Records:
━━━━━━━━

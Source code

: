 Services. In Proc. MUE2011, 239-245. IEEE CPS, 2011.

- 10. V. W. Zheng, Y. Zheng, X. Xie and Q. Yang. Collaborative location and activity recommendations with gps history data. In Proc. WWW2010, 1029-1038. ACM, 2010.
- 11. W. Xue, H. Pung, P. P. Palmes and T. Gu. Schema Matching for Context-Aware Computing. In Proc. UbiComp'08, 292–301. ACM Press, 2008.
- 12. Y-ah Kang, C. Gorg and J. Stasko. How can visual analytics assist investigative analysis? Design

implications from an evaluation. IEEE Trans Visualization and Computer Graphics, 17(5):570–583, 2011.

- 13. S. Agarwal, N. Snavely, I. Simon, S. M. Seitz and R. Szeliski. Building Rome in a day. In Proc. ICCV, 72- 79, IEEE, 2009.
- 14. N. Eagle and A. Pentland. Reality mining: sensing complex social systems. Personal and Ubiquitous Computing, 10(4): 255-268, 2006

━━━━━━━━

Reproduce each entry from the records above, character for character.

Source code

: Services. In Proc. MUE2011, 239-245. IEEE CPS, 2011.

- 10. V. W. Zheng, Y. Zheng, X. Xie and Q. Yang. Collaborative location and activity recommendations with gps history data. In Proc. WWW2010, 1029-1038. ACM, 2010.
- 11. W. Xue, H. Pung, P. P. Palmes and T. Gu. Schema Matching for Context-Aware Computing. In Proc. UbiComp'08, 292–301. ACM Press, 2008.
- 12. Y-ah Kang, C. Gorg and J. Stasko. How can visual analytics assist investigative analysis? Design

implications from an evaluation. IEEE Trans Visualization and Computer Graphics, 17(5):570–583, 2011.

- 13. S. Agarwal, N. Snavely, I. Simon, S. M. Seitz and R. Szeliski. Building Rome in a day. In Proc. ICCV, 72- 79, IEEE, 2009.
- 14. N. Eagle and A. Pentland. Reality mining: sensing complex social systems. Personal and Ubiquitous Computing, 10(4): 255-268, 2006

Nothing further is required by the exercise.